Records drawn from a dataset:
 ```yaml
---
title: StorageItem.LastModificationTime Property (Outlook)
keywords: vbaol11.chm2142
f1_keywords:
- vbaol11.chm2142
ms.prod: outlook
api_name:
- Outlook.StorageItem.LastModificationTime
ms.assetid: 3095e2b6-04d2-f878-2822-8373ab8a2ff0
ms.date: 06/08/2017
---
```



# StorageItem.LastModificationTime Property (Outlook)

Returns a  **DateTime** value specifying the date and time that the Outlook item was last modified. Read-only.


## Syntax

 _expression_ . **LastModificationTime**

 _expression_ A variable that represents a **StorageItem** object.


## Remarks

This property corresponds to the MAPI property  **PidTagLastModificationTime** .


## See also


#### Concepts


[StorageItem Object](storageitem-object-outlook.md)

#### [Exercise goal]
For this exercise, restate every record word for word.

#### [Response for this exercise]
 ```yaml
---
title: StorageItem.LastModificationTime Property (Outlook)
keywords: vbaol11.chm2142
f1_keywords:
- vbaol11.chm2142
ms.prod: outlook
api_name:
- Outlook.StorageItem.LastModificationTime
ms.assetid: 3095e2b6-04d2-f878-2822-8373ab8a2ff0
ms.date: 06/08/2017
---
```



# StorageItem.LastModificationTime Property (Outlook)

Returns a  **DateTime** value specifying the date and time that the Outlook item was last modified. Read-only.


## Syntax

 _expression_ . **LastModificationTime**

 _expression_ A variable that represents a **StorageItem** object.


## Remarks

This property corresponds to the MAPI property  **PidTagLastModificationTime** .


## See also


#### Concepts


[StorageItem Object](storageitem-object-outlook.md)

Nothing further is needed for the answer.